We are running behind the schedule to achieve something and we need help. Please take a look and suggest something.
Issue: Slowness on bulk Indexing.
For 10000 records its taking 27560 ms
For 500 records its taking about 4448 ms
-
We want to index about 100,000 documents and its taking 372023 ms which is too much.
-
We tried different bulk size from 500, 20000,100000 but not able to achieve desired result.
-
We tried with JestClient, RestHighLevelClient, BulkProcessor but nothing is helping
System Configurations:
- OS: Linux (debian 9.12)
- Standard DS2 v2 (2 vcpus, 7 GiB memory)
- 3 nodes configured
jvm.options:
-Xms5g
-Xmx5g
-XX:+UseG1GC
-XX:+UseStringDeduplication
-XX:CMSInitiatingOccupancyFraction=75
-XX:+UseCMSInitiatingOccupancyOnly
elasticsearch.yml
// # ======================== Elasticsearch Configuration =========================
#
# NOTE: Elasticsearch comes with reasonable defaults for most settings.

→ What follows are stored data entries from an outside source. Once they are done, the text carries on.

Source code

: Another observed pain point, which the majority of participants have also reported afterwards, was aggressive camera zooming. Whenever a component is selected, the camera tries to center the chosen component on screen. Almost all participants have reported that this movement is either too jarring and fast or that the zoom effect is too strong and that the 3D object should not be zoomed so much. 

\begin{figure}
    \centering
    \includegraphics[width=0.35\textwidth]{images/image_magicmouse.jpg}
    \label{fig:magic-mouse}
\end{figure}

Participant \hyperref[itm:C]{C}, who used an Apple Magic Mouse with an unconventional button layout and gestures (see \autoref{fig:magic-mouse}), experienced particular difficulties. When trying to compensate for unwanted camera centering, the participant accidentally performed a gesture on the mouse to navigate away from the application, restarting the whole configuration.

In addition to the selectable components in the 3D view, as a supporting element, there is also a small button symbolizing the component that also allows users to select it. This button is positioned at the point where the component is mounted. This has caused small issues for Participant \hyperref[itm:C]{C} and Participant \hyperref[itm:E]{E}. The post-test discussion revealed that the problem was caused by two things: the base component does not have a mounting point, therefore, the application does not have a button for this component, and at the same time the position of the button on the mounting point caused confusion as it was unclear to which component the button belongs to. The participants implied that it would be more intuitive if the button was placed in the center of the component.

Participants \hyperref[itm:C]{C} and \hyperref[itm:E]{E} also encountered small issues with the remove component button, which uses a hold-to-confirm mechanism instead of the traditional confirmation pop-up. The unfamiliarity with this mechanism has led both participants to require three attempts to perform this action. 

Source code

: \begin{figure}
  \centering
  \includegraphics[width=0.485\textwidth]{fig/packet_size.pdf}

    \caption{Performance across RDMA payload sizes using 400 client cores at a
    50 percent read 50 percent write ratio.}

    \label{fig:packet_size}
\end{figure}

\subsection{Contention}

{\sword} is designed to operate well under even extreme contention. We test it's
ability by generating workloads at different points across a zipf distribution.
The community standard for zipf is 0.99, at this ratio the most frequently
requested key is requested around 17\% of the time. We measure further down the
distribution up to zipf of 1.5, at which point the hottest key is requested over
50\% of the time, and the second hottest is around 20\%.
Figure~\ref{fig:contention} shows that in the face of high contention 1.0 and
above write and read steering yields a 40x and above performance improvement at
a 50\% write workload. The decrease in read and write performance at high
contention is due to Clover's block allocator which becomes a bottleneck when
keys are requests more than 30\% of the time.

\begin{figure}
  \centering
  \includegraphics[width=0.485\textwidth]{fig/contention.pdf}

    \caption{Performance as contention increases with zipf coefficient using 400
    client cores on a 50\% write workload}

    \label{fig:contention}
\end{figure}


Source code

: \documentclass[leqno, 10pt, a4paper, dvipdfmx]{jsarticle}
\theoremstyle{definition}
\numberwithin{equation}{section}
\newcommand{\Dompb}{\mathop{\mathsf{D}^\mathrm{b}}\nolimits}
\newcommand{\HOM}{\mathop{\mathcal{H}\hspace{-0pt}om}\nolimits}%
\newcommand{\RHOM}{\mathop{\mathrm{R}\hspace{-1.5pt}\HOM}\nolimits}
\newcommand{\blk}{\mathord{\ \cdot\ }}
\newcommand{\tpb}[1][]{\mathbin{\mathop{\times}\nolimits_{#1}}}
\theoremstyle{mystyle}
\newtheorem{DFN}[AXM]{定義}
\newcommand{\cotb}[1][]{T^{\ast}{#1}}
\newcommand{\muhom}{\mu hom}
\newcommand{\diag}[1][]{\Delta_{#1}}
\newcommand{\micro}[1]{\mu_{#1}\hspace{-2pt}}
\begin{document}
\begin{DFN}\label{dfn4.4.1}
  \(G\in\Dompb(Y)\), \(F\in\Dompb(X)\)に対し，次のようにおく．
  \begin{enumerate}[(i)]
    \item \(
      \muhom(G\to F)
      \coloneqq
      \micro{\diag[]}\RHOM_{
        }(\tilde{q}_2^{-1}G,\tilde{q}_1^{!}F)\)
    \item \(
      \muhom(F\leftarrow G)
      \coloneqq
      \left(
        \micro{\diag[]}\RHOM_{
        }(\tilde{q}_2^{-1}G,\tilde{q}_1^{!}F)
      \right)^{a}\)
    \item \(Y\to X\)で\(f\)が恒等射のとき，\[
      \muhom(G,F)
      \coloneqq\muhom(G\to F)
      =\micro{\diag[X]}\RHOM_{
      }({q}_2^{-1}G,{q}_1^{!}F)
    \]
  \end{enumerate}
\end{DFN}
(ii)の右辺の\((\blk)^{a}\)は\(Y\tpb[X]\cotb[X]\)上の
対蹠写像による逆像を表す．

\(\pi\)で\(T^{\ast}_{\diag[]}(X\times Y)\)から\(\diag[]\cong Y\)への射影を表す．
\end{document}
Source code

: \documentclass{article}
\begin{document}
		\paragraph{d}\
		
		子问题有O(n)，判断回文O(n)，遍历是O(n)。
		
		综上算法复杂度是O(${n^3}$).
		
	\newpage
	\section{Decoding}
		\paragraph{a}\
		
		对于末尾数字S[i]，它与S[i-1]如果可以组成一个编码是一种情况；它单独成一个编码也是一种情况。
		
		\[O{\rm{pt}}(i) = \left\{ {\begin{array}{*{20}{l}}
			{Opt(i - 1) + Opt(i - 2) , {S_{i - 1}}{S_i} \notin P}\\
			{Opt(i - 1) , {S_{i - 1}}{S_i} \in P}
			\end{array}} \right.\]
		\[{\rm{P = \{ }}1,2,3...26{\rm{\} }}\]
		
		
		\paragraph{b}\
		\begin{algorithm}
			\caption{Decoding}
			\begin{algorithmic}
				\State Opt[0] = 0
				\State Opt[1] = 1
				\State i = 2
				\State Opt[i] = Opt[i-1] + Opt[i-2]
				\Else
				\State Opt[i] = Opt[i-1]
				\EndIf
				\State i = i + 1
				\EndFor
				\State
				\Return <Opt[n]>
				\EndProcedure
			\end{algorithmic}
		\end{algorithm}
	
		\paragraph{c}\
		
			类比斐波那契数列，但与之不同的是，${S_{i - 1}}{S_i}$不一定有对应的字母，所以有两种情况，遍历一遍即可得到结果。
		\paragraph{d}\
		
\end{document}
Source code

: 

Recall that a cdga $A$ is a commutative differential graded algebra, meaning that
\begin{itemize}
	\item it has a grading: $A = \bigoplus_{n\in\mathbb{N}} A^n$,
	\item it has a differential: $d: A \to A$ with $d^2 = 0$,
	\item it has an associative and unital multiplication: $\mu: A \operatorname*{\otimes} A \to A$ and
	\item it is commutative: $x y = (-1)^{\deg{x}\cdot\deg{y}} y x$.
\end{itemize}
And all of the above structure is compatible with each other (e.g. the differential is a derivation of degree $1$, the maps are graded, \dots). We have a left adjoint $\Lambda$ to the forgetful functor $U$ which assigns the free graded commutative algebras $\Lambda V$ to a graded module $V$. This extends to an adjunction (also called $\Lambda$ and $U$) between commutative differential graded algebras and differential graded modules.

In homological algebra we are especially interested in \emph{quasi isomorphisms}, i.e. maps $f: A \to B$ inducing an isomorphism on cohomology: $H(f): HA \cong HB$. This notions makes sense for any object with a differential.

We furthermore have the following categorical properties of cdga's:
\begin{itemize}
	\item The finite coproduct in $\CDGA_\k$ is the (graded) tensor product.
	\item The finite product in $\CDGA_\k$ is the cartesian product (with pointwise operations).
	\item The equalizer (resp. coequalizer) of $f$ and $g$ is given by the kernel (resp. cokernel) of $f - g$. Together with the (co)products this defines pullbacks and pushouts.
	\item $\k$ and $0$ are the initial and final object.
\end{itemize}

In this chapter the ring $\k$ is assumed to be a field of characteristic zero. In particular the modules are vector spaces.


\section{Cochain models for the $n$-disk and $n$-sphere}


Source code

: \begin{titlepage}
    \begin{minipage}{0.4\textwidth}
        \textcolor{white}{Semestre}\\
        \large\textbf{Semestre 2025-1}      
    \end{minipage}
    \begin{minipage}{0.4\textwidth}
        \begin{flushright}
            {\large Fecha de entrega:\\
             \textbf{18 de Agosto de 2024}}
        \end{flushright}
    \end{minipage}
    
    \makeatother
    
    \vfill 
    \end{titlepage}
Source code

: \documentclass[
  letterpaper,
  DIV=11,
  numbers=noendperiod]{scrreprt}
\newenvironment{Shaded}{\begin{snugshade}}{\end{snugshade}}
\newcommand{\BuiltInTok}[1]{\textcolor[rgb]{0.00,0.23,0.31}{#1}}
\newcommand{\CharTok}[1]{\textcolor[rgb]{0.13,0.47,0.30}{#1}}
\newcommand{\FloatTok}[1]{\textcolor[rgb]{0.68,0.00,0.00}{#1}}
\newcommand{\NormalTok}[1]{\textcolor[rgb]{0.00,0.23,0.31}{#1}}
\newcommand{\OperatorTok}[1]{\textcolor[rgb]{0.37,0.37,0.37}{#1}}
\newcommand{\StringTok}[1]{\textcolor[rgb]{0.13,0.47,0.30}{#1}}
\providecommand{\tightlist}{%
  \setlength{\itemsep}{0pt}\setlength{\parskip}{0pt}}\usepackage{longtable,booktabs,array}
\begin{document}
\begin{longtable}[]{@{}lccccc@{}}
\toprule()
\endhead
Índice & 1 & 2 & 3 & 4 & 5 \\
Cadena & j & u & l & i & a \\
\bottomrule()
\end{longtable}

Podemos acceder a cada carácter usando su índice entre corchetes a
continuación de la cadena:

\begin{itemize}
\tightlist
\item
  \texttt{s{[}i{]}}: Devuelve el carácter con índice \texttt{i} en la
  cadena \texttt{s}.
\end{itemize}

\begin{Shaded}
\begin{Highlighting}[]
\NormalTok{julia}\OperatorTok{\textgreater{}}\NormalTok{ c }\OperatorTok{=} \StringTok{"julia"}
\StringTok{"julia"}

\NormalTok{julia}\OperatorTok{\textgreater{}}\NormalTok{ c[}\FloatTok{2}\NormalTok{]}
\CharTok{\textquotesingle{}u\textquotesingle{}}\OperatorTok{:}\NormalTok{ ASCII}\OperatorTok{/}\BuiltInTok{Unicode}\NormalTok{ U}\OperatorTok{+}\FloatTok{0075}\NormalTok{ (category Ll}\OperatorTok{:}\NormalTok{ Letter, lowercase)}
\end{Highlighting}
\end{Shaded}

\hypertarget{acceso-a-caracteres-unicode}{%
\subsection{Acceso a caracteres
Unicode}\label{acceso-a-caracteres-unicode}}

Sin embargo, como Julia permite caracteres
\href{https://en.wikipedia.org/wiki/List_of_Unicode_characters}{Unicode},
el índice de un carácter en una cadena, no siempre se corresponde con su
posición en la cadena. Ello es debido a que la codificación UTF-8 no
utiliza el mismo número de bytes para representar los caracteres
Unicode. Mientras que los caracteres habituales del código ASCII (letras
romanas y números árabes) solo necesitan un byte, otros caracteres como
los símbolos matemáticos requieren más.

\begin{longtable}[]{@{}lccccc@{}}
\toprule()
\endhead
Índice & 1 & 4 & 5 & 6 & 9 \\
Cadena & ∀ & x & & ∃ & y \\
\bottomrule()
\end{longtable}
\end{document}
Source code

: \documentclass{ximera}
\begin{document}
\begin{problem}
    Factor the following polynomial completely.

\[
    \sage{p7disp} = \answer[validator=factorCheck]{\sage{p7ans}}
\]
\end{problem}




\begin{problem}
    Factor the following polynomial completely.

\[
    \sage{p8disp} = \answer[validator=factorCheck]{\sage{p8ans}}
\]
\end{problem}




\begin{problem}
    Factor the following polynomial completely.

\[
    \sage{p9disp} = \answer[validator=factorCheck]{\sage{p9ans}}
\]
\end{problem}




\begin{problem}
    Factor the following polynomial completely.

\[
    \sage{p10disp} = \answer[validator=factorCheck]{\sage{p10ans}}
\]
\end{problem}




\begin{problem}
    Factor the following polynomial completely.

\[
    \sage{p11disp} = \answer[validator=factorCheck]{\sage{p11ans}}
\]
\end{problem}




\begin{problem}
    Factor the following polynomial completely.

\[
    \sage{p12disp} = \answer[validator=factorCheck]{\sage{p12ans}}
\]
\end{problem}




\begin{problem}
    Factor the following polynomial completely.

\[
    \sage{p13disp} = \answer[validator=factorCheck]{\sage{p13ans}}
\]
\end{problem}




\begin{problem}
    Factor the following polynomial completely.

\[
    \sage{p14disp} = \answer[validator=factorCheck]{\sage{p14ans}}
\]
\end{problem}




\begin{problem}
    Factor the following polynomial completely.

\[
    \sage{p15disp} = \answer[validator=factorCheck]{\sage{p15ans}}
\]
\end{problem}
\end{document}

# Before you set out to tweak and tune the configuration, make sure you
# understand what are you trying to accomplish and the consequences.
#
# The primary way of configuring a node is via this file. This template lists
# the most important settings you may want to configure for a production cluster.
#
# Please consult the documentation for further information on configuration options:
# https://www.elastic.co/guide/en/elasticsearch/reference/index.html
#
# ---------------------------------- Cluster -----------------------------------
#
# Use a descriptive name for your cluster:
#
cluster.name: hydroperformance
#
# ------------------------------------ Node ------------------------------------
#
# Use a descriptive name for the node:
#
node.name: hydoperfes0
#
# Add custom attributes to the node:
#
#node.attr.rack: r1
#
# ----------------------------------- Paths ------------------------------------
#
# Path to directory where to store the data (separate multiple locations by comma):
#
path.data: /opt/bitnami/elasticsearch/data
#
# Path to log files:
#
#path.logs: /path/to/logs
#
# ----------------------------------- Memory -----------------------------------
#
# Lock the memory on startup:
#
bootstrap.memory_lock: true
#
# Make sure that the heap size is set to about half the memory available
# on the system and that the owner of the process is allowed to use this
# limit.
#
# Elasticsearch performs poorly when the system is swapping the memory.
#
# ---------------------------------- Network -----------------------------------
#
# Set the bind address to a specific IP (IPv4 or IPv6):
#
network.host: 0.0.0.0
#
# Set a custom port for HTTP:
#
#http.port: 9200
#
# For more information, consult the network module documentation.
#
# --------------------------------- Discovery ----------------------------------
#
# Pass an initial list of hosts to perform discovery when new node is started:
# The default list of hosts is ["127.0.0.1", "[::1]"]
#
discovery.zen.ping.unicast.hosts: ["hydoperfes0","hydoperfes1","hydoperfes2"]
#
# Prevent the "split brain" by configuring the majority of nodes (total number of master-eligible nodes / 2 + 1):
#
discovery.zen.minimum_master_nodes: 2
#
# For more information, consult the zen discovery module documentation.
#
# ---------------------------------- Gateway -----------------------------------
#
# Block initial recovery after a full cluster restart until N nodes are started:
#
gateway.recover_after_nodes: 3
#
# For more information, consult the gateway module documentation.
#
# ---------------------------------- Various -----------------------------------
#
# Require explicit names when deleting indices:
#
#action.destructive_requires_name: true
transport.tcp.port: 9300
network.publish_host: 10.0.0.6
discovery.initial_state_timeout: 5m
gateway.expected_nodes: 3
indices.memory.index_buffer_size: 30%
++++++++++++++++++++++++++++++++++++++++++++++++++++++++++++++++++++++
Thanks In advance